Technical specifications
- Engine: Mercedes-AMG F1 M11 EQ Performance (AMG HPP M11) 1.6 L (98 cu in), 90° - V6 turbocharged engine, limited to 15,000 RPM, in a mid-mounted, rear-wheel drive layout
- Electric motor: Motor Generator Unit–Kinetic (MGU-K), Motor Generator Unit–Heat (MGU-H)
- Transmission: Mercedes co-developed with Xtrac 8-speed semi-automatic seamless-shift sequential gearbox + 1 reverse gear
- Battery: Mercedes lithium-ion battery solution
- Power: 1,025 hp (764 kW)
- Weight: 746 kg (1,644.6 lb)
- Fuel: Petronas Primax
- Lubricants: Petronas Syntium & Tutela
- Tyres: Pirelli P Zero (dry) Pirelli Cinturato (wet)
- Clutch: ZF carbon fibre reinforced carbon plate

Competition history
- Notable entrants: Mercedes-AMG Petronas F1 Team
- Notable drivers: 44. Lewis Hamilton 63. George Russell 77. Valtteri Bottas
- Debut: 2020 Austrian Grand Prix
- First win: 2020 Austrian Grand Prix
- Last win: 2020 Bahrain Grand Prix
- Last event: 2020 Abu Dhabi Grand Prix
| Races | Wins | Podiums | Poles | F/Laps |
| 17 | 13 | 25 | 15 | 9 |
- Constructors' Championships: 1 (2020)
- Drivers' Championships: 1 (Lewis Hamilton, 2020)

= Mercedes-AMG F1 W11 EQ Performance =

2020 Formula One racing car

The Mercedes-AMG F1 W11 EQ Performance is a Formula One racing car designed and constructed by the Mercedes-AMG Petronas F1 Team under the direction of James Allison, John Owen, Mike Elliott, Loïc Serra, Ashley Way, Emiliano Giangiulio, Jarrod Murphy and Eric Blandin to compete in the 2020 Formula One World Championship.

The car was driven by Lewis Hamilton and Valtteri Bottas, who remained with the team for an eighth and a fourth season, respectively.
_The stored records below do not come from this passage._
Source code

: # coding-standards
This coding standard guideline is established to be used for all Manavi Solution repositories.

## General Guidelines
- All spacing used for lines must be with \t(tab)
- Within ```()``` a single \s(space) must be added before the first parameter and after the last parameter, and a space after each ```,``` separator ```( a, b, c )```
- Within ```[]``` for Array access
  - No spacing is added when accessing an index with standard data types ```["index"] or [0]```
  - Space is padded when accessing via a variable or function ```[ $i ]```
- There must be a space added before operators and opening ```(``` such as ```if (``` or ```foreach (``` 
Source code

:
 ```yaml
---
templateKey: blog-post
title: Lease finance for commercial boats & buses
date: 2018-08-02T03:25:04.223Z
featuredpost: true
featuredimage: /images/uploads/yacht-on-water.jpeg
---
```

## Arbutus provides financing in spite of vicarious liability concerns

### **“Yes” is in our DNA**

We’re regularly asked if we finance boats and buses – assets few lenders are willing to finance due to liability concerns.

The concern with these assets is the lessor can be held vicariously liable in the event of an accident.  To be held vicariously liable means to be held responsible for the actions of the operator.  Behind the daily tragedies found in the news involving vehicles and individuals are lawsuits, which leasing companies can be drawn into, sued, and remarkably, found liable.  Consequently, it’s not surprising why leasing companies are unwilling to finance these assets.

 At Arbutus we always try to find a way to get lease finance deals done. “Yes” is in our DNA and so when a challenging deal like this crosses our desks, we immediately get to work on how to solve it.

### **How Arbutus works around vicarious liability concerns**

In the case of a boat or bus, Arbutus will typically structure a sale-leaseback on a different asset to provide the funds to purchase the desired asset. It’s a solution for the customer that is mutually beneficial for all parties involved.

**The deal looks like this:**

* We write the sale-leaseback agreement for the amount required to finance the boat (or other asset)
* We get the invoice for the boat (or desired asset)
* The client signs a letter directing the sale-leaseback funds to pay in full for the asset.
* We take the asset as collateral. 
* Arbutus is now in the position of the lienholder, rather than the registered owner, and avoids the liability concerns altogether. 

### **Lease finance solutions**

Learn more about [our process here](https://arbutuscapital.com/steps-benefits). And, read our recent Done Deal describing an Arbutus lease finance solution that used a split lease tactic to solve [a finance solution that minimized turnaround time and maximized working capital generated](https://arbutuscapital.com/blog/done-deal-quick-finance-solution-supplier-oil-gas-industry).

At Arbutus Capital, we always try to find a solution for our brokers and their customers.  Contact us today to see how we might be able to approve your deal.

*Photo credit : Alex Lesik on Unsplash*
Williams driver, and Mercedes protégé, George Russell also drove for the team at the 2020 Sakhir Grand Prix after Hamilton was forced to miss that event having tested positive for COVID-19. The car was planned to make its competitive debut at the 2020 Australian Grand Prix, but this was delayed when the race was cancelled and at least seven upcoming events on the calendar were postponed in response to the COVID-19 pandemic. The F1 W11 made its competitive debut at the 2020 Austrian Grand Prix. The delay to the start of the season allowed the team to address concerns they had about the car's reliability.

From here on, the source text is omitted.